Task brief: All records below are to be transcribed exactly, with every picture left out.

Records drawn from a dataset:
※ ※ ※
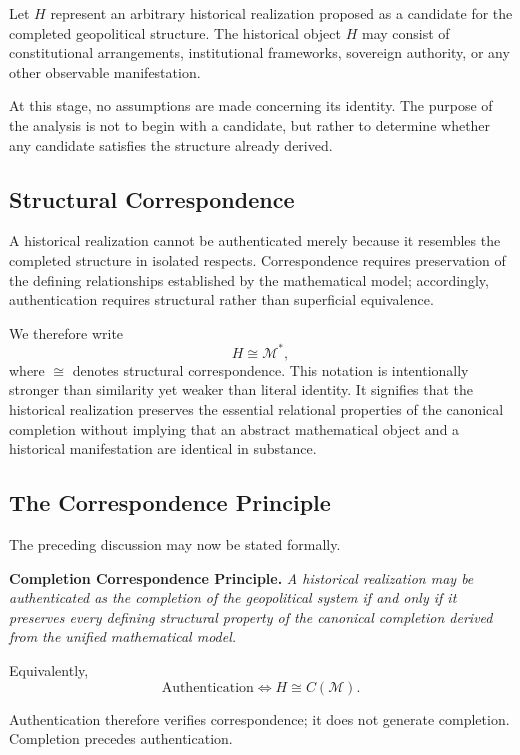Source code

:\documentclass[11pt,openany]{book}
\theoremstyle{plain}
\theoremstyle{definition}
\begin{document}
Let \(H\) represent an arbitrary historical realization proposed as a candidate for the completed geopolitical structure. The historical object \(H\) may consist of constitutional arrangements, institutional frameworks, sovereign authority, or any other observable manifestation. 

At this stage, no assumptions are made concerning its identity. The purpose of the analysis is not to begin with a candidate, but rather to determine whether any candidate satisfies the structure already derived.

\subsection*{Structural Correspondence}

A historical realization cannot be authenticated merely because it resembles the completed structure in isolated respects. Correspondence requires preservation of the defining relationships established by the mathematical model; accordingly, authentication requires structural rather than superficial equivalence.

We therefore write
\[
\boxed{
H \cong \mathcal{M}^{*},
}
\]
where \(\cong\) denotes structural correspondence. This notation is intentionally stronger than similarity yet weaker than literal identity. It signifies that the historical realization preserves the essential relational properties of the canonical completion without implying that an abstract mathematical object and a historical manifestation are identical in substance.

\subsection*{The Correspondence Principle}

The preceding discussion may now be stated formally.

\medskip
\noindent\textbf{Completion Correspondence Principle.} 
\emph{A historical realization may be authenticated as the completion of the geopolitical system if and only if it preserves every defining structural property of the canonical completion derived from the unified mathematical model.}
\medskip

Equivalently,
\[
\boxed{
\text{Authentication} \Longleftrightarrow H \cong C(\mathcal{M}).
}
\]

Authentication therefore verifies correspondence; it does not generate completion. Completion precedes authentication.
\end{document}
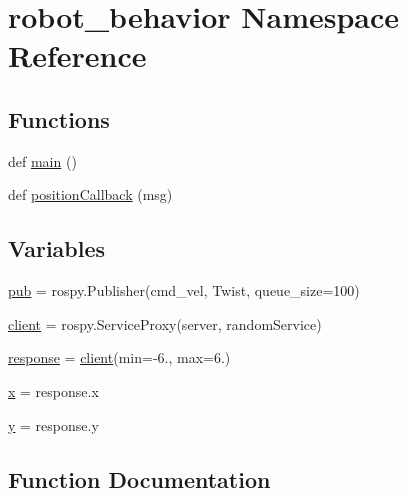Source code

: \hypertarget{namespacerobot__behavior}{}\section{robot\+\_\+behavior Namespace Reference}
\label{namespacerobot__behavior}
\subsection*{Functions}
\begin{DoxyCompactItemize}
\item 
def \hyperlink{namespacerobot__behavior_a9aef922e5f68d8d4239416f1c17cdd1e}{main} ()
\item 
def \hyperlink{namespacerobot__behavior_a389417033272fd0abc7b55b57cf8aa06}{position\+Callback} (msg)
\end{DoxyCompactItemize}
\subsection*{Variables}
\begin{DoxyCompactItemize}
\item 
\hyperlink{namespacerobot__behavior_afec75724c8502be2b13af611548e8ed5}{pub} = rospy.\+Publisher(\textquotesingle{}cmd\+\_\+vel\textquotesingle{}, Twist, queue\+\_\+size=100)
\item 
\hyperlink{namespacerobot__behavior_afe11a3139022cf72f927c89b3b7c8364}{client} = rospy.\+Service\+Proxy(\textquotesingle{}server\textquotesingle{}, random\+Service)
\item 
\hyperlink{namespacerobot__behavior_ad24b97ca826242e79a54d1ce7324de27}{response} = \hyperlink{namespacerobot__behavior_afe11a3139022cf72f927c89b3b7c8364}{client}(min=-\/6., max=6.)
\item 
\hyperlink{namespacerobot__behavior_ab7c31583eff517c7c9ebcd4e2d498d8b}{x} = response.\+x
\item 
\hyperlink{namespacerobot__behavior_aa41f1e9f708b4470e60d2bffdd1d7433}{y} = response.\+y
\end{DoxyCompactItemize}


\subsection{Function Documentation}
\mbox{\label{namespacerobot__behavior_a9aef922e5f68d8d4239416f1c17cdd1e}} 
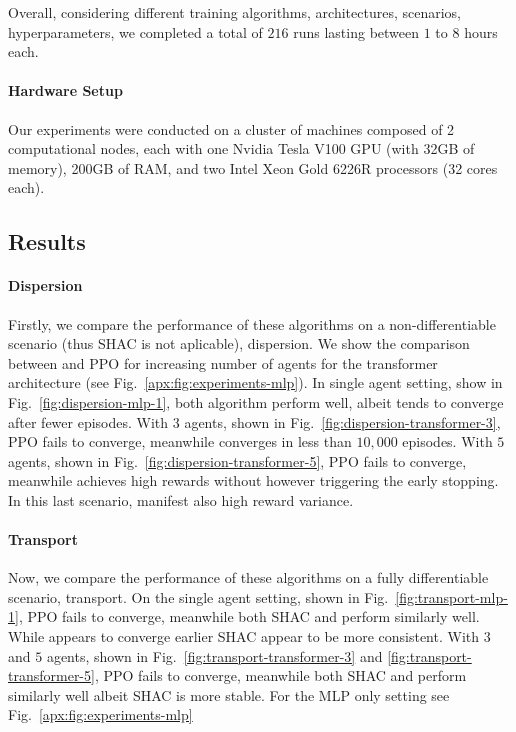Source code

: Overall, considering different training algorithms, architectures, scenarios, hyperparameters, we completed a total of $216$ runs lasting between $1$ to $8$ hours each. 

\paragraph{Hardware Setup}
Our experiments were conducted on a cluster of machines composed of 2 computational nodes, each with one Nvidia Tesla V100 GPU (with 32GB of memory), 200GB of RAM, and two Intel Xeon Gold 6226R processors (32 cores each).

\subsection{Results}

\paragraph{Dispersion}
Firstly, we compare the performance of these algorithms on a non-differentiable scenario (thus SHAC is not aplicable), dispersion. We show the comparison between \fname{} and PPO for increasing number of agents for the transformer architecture (see Fig.~\ref{apx:fig:experiments-mlp}). In single agent setting, show in Fig.~\ref{fig:dispersion-mlp-1}, both algorithm perform well, albeit \fname{} tends to converge after fewer episodes. With $3$ agents, shown in Fig.~\ref{fig:dispersion-transformer-3}, PPO fails to converge, meanwhile \fname{} converges in less than $10,000$ episodes. With $5$ agents, shown in Fig.~\ref{fig:dispersion-transformer-5}, PPO fails to converge, meanwhile \fname{} achieves high rewards without however triggering the early stopping. In this last scenario, \fname{} manifest also high reward variance.

\paragraph{Transport}
Now, we compare the performance of these algorithms on a fully differentiable scenario, transport. On the single agent setting, shown in Fig.~\ref{fig:transport-mlp-1}, PPO fails to converge, meanwhile both SHAC and \fname{} perform similarly well. While \fname{} appears to converge earlier SHAC appear to be more consistent. With $3$ and $5$ agents, shown in Fig.~\ref{fig:transport-transformer-3} and \ref{fig:transport-transformer-5}, PPO fails to converge, meanwhile both SHAC and \fname{} perform similarly well albeit SHAC is more stable. For the MLP only setting see Fig.~\ref{apx:fig:experiments-mlp} 

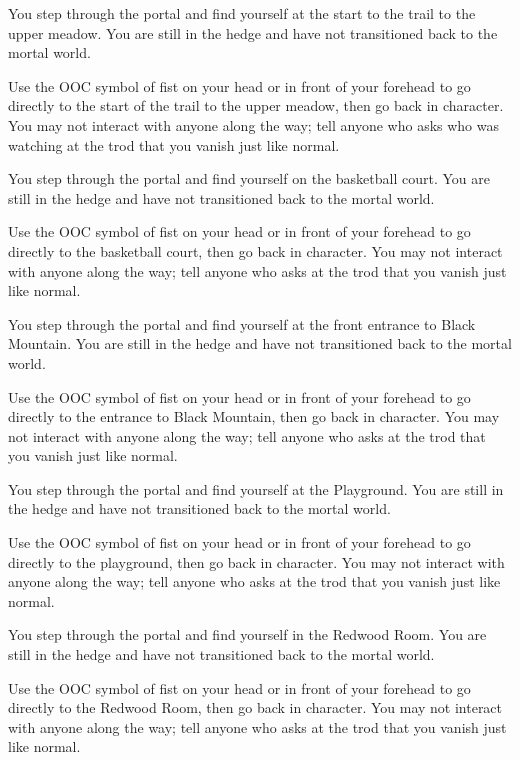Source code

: \documentclass[green]{gl2018}
\begin{document}
\begin{sect}{2}
You step through the portal and find yourself at the start to the trail to the upper meadow. You are still in the hedge and have not transitioned back to the mortal world.

Use the OOC symbol of fist on your head or in front of your forehead to go directly to the start of the trail to the upper meadow, then go back in character. You may not interact with anyone along the way; tell anyone who asks who was watching at the trod that you vanish just like normal.
\end{sect}
\begin{sect}{3}
You step through the portal and find yourself on the basketball court. You are still in the hedge and have not transitioned back to the mortal world.

Use the OOC symbol of fist on your head or in front of your forehead to go directly to the basketball court, then go back in character. You may not interact with anyone along the way; tell anyone who asks at the trod that you vanish just like normal.

\end{sect}
\begin{sect}{4}
You step through the portal and find yourself at the front entrance to Black Mountain. You are still in the hedge and have not transitioned back to the mortal world.

Use the OOC symbol of fist on your head or in front of your forehead to go directly to the entrance to Black Mountain, then go back in character. You may not interact with anyone along the way; tell anyone who asks at the trod that you vanish just like normal.

\end{sect}
\begin{sect}{5}
You step through the portal and find yourself at the Playground. You are still in the hedge and have not transitioned back to the mortal world.

Use the OOC symbol of fist on your head or in front of your forehead to go directly to the playground, then go back in character. You may not interact with anyone along the way; tell anyone who asks at the trod that you vanish just like normal.

\end{sect}
\begin{sect}{6}
You step through the portal and find yourself in the Redwood Room. You are still in the hedge and have not transitioned back to the mortal world.

Use the OOC symbol of fist on your head or in front of your forehead to go directly to the Redwood Room, then go back in character. You may not interact with anyone along the way; tell anyone who asks at the trod that you vanish just like normal.
\end{sect}
\end{document}
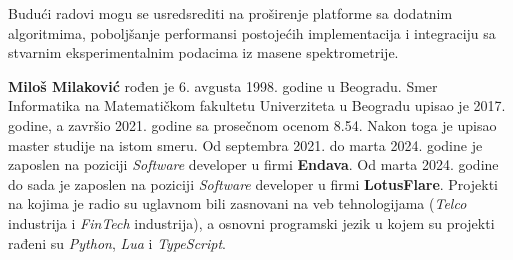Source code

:\documentclass[12pt,oneside]{memoir}
\begin{document}
Budući radovi mogu se usredsrediti na proširenje platforme sa dodatnim algoritmima, poboljšanje performansi postojećih implementacija i integraciju sa stvarnim eksperimentalnim podacima iz masene spektrometrije.

\literatura

\backmatter

\begin{biografija}
  \textbf{Miloš Milaković} rođen je 6. avgusta 1998. godine u Beogradu. Smer Informatika na Matematičkom fakultetu Univerziteta u Beogradu upisao je 2017. godine, a završio 2021. godine sa prosečnom ocenom 8.54. Nakon toga je upisao master studije na istom smeru. 
  Od septembra 2021. do marta 2024. godine je zaposlen na poziciji \emph{Software} developer u firmi \textbf{Endava}. Od marta 2024. godine do sada je zaposlen na poziciji \emph{Software} developer u firmi \textbf{LotusFlare}. Projekti na kojima je radio su uglavnom bili zasnovani na veb tehnologijama (\emph{Telco} industrija i \emph{FinTech} industrija), a osnovni programski jezik u kojem su projekti rađeni su \emph{Python}, \emph{Lua} i \emph{TypeScript}.
\end{biografija}
\end{document}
※ ※ ※
Exercise output:
Source code

:\documentclass[11pt,openany]{book}
\theoremstyle{plain}
\theoremstyle{definition}
\begin{document}
Let \(H\) represent an arbitrary historical realization proposed as a candidate for the completed geopolitical structure. The historical object \(H\) may consist of constitutional arrangements, institutional frameworks, sovereign authority, or any other observable manifestation. 

At this stage, no assumptions are made concerning its identity. The purpose of the analysis is not to begin with a candidate, but rather to determine whether any candidate satisfies the structure already derived.

\subsection*{Structural Correspondence}

A historical realization cannot be authenticated merely because it resembles the completed structure in isolated respects. Correspondence requires preservation of the defining relationships established by the mathematical model; accordingly, authentication requires structural rather than superficial equivalence.

We therefore write
\[
\boxed{
H \cong \mathcal{M}^{*},
}
\]
where \(\cong\) denotes structural correspondence. This notation is intentionally stronger than similarity yet weaker than literal identity. It signifies that the historical realization preserves the essential relational properties of the canonical completion without implying that an abstract mathematical object and a historical manifestation are identical in substance.

\subsection*{The Correspondence Principle}

The preceding discussion may now be stated formally.

\medskip
\noindent\textbf{Completion Correspondence Principle.} 
\emph{A historical realization may be authenticated as the completion of the geopolitical system if and only if it preserves every defining structural property of the canonical completion derived from the unified mathematical model.}
\medskip

Equivalently,
\[
\boxed{
\text{Authentication} \Longleftrightarrow H \cong C(\mathcal{M}).
}
\]

Authentication therefore verifies correspondence; it does not generate completion. Completion precedes authentication.
\end{document}
Source code

: \hypertarget{namespacerobot__behavior}{}\section{robot\+\_\+behavior Namespace Reference}
\label{namespacerobot__behavior}
\subsection*{Functions}
\begin{DoxyCompactItemize}
\item 
def \hyperlink{namespacerobot__behavior_a9aef922e5f68d8d4239416f1c17cdd1e}{main} ()
\item 
def \hyperlink{namespacerobot__behavior_a389417033272fd0abc7b55b57cf8aa06}{position\+Callback} (msg)
\end{DoxyCompactItemize}
\subsection*{Variables}
\begin{DoxyCompactItemize}
\item 
\hyperlink{namespacerobot__behavior_afec75724c8502be2b13af611548e8ed5}{pub} = rospy.\+Publisher(\textquotesingle{}cmd\+\_\+vel\textquotesingle{}, Twist, queue\+\_\+size=100)
\item 
\hyperlink{namespacerobot__behavior_afe11a3139022cf72f927c89b3b7c8364}{client} = rospy.\+Service\+Proxy(\textquotesingle{}server\textquotesingle{}, random\+Service)
\item 
\hyperlink{namespacerobot__behavior_ad24b97ca826242e79a54d1ce7324de27}{response} = \hyperlink{namespacerobot__behavior_afe11a3139022cf72f927c89b3b7c8364}{client}(min=-\/6., max=6.)
\item 
\hyperlink{namespacerobot__behavior_ab7c31583eff517c7c9ebcd4e2d498d8b}{x} = response.\+x
\item 
\hyperlink{namespacerobot__behavior_aa41f1e9f708b4470e60d2bffdd1d7433}{y} = response.\+y
\end{DoxyCompactItemize}


\subsection{Function Documentation}
\mbox{\label{namespacerobot__behavior_a9aef922e5f68d8d4239416f1c17cdd1e}} 
Source code

: Overall, considering different training algorithms, architectures, scenarios, hyperparameters, we completed a total of $216$ runs lasting between $1$ to $8$ hours each. 

\paragraph{Hardware Setup}
Our experiments were conducted on a cluster of machines composed of 2 computational nodes, each with one Nvidia Tesla V100 GPU (with 32GB of memory), 200GB of RAM, and two Intel Xeon Gold 6226R processors (32 cores each).

\subsection{Results}

\paragraph{Dispersion}
Firstly, we compare the performance of these algorithms on a non-differentiable scenario (thus SHAC is not aplicable), dispersion. We show the comparison between \fname{} and PPO for increasing number of agents for the transformer architecture (see Fig.~\ref{apx:fig:experiments-mlp}). In single agent setting, show in Fig.~\ref{fig:dispersion-mlp-1}, both algorithm perform well, albeit \fname{} tends to converge after fewer episodes. With $3$ agents, shown in Fig.~\ref{fig:dispersion-transformer-3}, PPO fails to converge, meanwhile \fname{} converges in less than $10,000$ episodes. With $5$ agents, shown in Fig.~\ref{fig:dispersion-transformer-5}, PPO fails to converge, meanwhile \fname{} achieves high rewards without however triggering the early stopping. In this last scenario, \fname{} manifest also high reward variance.

\paragraph{Transport}
Now, we compare the performance of these algorithms on a fully differentiable scenario, transport. On the single agent setting, shown in Fig.~\ref{fig:transport-mlp-1}, PPO fails to converge, meanwhile both SHAC and \fname{} perform similarly well. While \fname{} appears to converge earlier SHAC appear to be more consistent. With $3$ and $5$ agents, shown in Fig.~\ref{fig:transport-transformer-3} and \ref{fig:transport-transformer-5}, PPO fails to converge, meanwhile both SHAC and \fname{} perform similarly well albeit SHAC is more stable. For the MLP only setting see Fig.~\ref{apx:fig:experiments-mlp} 

Source code

: \documentclass[green]{gl2018}
\begin{document}
\begin{sect}{2}
You step through the portal and find yourself at the start to the trail to the upper meadow. You are still in the hedge and have not transitioned back to the mortal world.

Use the OOC symbol of fist on your head or in front of your forehead to go directly to the start of the trail to the upper meadow, then go back in character. You may not interact with anyone along the way; tell anyone who asks who was watching at the trod that you vanish just like normal.
\end{sect}
\begin{sect}{3}
You step through the portal and find yourself on the basketball court. You are still in the hedge and have not transitioned back to the mortal world.

Use the OOC symbol of fist on your head or in front of your forehead to go directly to the basketball court, then go back in character. You may not interact with anyone along the way; tell anyone who asks at the trod that you vanish just like normal.

\end{sect}
\begin{sect}{4}
You step through the portal and find yourself at the front entrance to Black Mountain. You are still in the hedge and have not transitioned back to the mortal world.

Use the OOC symbol of fist on your head or in front of your forehead to go directly to the entrance to Black Mountain, then go back in character. You may not interact with anyone along the way; tell anyone who asks at the trod that you vanish just like normal.

\end{sect}
\begin{sect}{5}
You step through the portal and find yourself at the Playground. You are still in the hedge and have not transitioned back to the mortal world.

Use the OOC symbol of fist on your head or in front of your forehead to go directly to the playground, then go back in character. You may not interact with anyone along the way; tell anyone who asks at the trod that you vanish just like normal.

\end{sect}
\begin{sect}{6}
You step through the portal and find yourself in the Redwood Room. You are still in the hedge and have not transitioned back to the mortal world.

Use the OOC symbol of fist on your head or in front of your forehead to go directly to the Redwood Room, then go back in character. You may not interact with anyone along the way; tell anyone who asks at the trod that you vanish just like normal.
\end{sect}
\end{document}
Source code

:\documentclass[12pt,oneside]{memoir}
\begin{document}
Budući radovi mogu se usredsrediti na proširenje platforme sa dodatnim algoritmima, poboljšanje performansi postojećih implementacija i integraciju sa stvarnim eksperimentalnim podacima iz masene spektrometrije.

\literatura

\backmatter

\begin{biografija}
  \textbf{Miloš Milaković} rođen je 6. avgusta 1998. godine u Beogradu. Smer Informatika na Matematičkom fakultetu Univerziteta u Beogradu upisao je 2017. godine, a završio 2021. godine sa prosečnom ocenom 8.54. Nakon toga je upisao master studije na istom smeru. 
  Od septembra 2021. do marta 2024. godine je zaposlen na poziciji \emph{Software} developer u firmi \textbf{Endava}. Od marta 2024. godine do sada je zaposlen na poziciji \emph{Software} developer u firmi \textbf{LotusFlare}. Projekti na kojima je radio su uglavnom bili zasnovani na veb tehnologijama (\emph{Telco} industrija i \emph{FinTech} industrija), a osnovni programski jezik u kojem su projekti rađeni su \emph{Python}, \emph{Lua} i \emph{TypeScript}.
\end{biografija}
\end{document}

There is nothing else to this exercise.